The process starts with a change in thinking about when to consider manufacturing. Design for manufacturability should start at the beginning of the design (schematic entry) and continue through the entire design process. The first step is to have a library of proven parts, both schematic symbols and component geometries. This forms the base for quality schematic and physical design.

Then, during schematic entry, DfM requires communication between the designer and the rest of the supply chain, including procurement, assembly, and test through a bill of materials (BoM). Supply chain members can determine if the parts can be procured in the volumes necessary and at target costs. Can the parts be automatically assembled or would additional costs and time be required for manual operations? Can these parts be tested using the manufacturer’s test equipment? After these reviews, feedback to the designer can prevent either a redesign or additional product cost in manufacturing.

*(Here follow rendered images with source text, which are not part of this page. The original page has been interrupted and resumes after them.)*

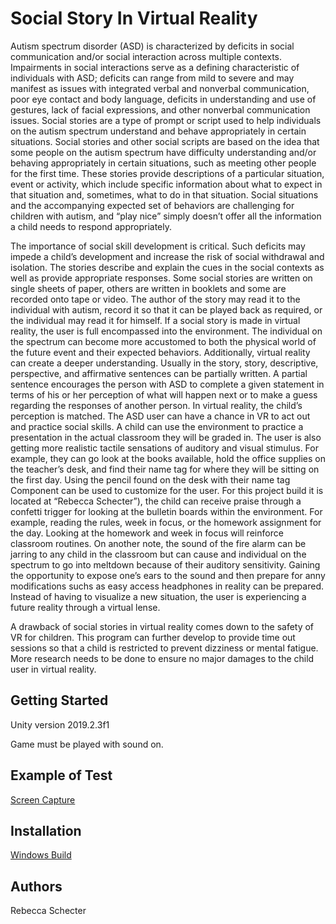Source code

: # Social Story In Virtual Reality

 Autism spectrum disorder (ASD) is characterized by deficits in social communication and/or social interaction across multiple contexts. Impairments in social interactions serve as a defining characteristic of individuals with ASD; deficits can range from mild to severe and may manifest as issues with integrated verbal and nonverbal communication, poor eye contact and body language, deficits in understanding and use of gestures, lack of facial expressions, and other nonverbal communication issues. Social stories are a type of prompt or script used to help individuals on the autism spectrum understand and behave appropriately in certain situations. Social stories and other social scripts are based on the idea that some people on the autism spectrum have difficulty understanding and/or behaving appropriately in certain situations, such as meeting other people for the first time. These stories provide descriptions of a particular situation, event or activity, which include specific information about what to expect in that situation and, sometimes, what to do in that situation. Social situations and the accompanying expected set of behaviors are challenging for children with autism, and “play nice” simply doesn’t offer all the information a child needs to respond appropriately. 
 
 The importance of social skill development is critical. Such deficits may impede a child’s development and increase the risk of social withdrawal and isolation. The stories describe and explain the cues in the social contexts as well as provide appropriate responses. Some social stories are written on single sheets of paper, others are written in booklets and some are recorded onto tape or video. The author of the story may read it to the individual with autism, record it so that it can be played back as required, or the individual may read it for himself. If a social story is made in virtual reality, the user is full encompassed into the environment. The individual on the spectrum can become more accustomed to both the physical world of the future event and their expected behaviors. Additionally, virtual reality can create a deeper understanding. Usually in the story, story, descriptive, perspective, and affirmative sentences can be partially written. A partial sentence encourages the person with ASD to complete a given statement in terms of his or her perception of what will happen next or to make a guess regarding the responses of another person. In virtual reality, the child’s perception is matched. The ASD user can have a chance in VR to act out and practice social skills. A child can use the environment to practice a presentation in the actual classroom they will be graded in. The user is also getting more realistic tactile sensations of auditory and visual stimulus. For example, they can go look at the books available, hold the office supplies on the teacher’s desk, and find their name tag for where they will be sitting on the first day. Using the pencil found on the desk with their name tag Component can be used to customize for the user. For this project build it is located at “Rebecca Schecter”), the child can receive praise through a confetti trigger for looking at the bulletin boards within the environment. For example, reading the rules, week in focus, or the homework assignment for the day. Looking at the homework and week in focus will reinforce classroom routines. On another note, the sound of the fire alarm can be jarring to any child in the classroom but can cause and individual on the spectrum to go into meltdown because of their auditory sensitivity. Gaining the opportunity to expose one’s ears to the sound and then prepare for anny modifications suchs as easy access headphones in reality can be prepared. Instead of having to visualize a new situation, the user is experiencing a future reality through a virtual lense. 
 
 A drawback of social stories in virtual reality comes down to the safety of VR for children. This program can further develop to provide time out sessions so that a child is restricted to prevent dizziness or mental fatigue. More research needs to be done to ensure no major damages to the child user in virtual reality. 

## Getting Started
Unity version 2019.2.3f1

Game must be played with sound on. 

## Example of Test
 [Screen Capture](google.com)
 
## Installation
  [Windows Build](google.com)

## Authors
Rebecca Schecter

The next DfM is to ensure the layout can be fabricated, assembled and tested. Board fabricators do not just accept designer data and go straight to manufacturing. Instead, fabricators always run their “golden” software and fabrication rules against the data to ensure they will produce boards that are not hard failures, and to determine adjustments to avoid soft failures that could decrease production yields.

So, for the PCB designer, part of the DfM is to use this same set of golden software and rules often throughout the design process. This practice not only could prevent design data from being returned from the fabricator or assembler, but, if used throughout the process, could ensure that design progress is always forward, with no redesign necessary.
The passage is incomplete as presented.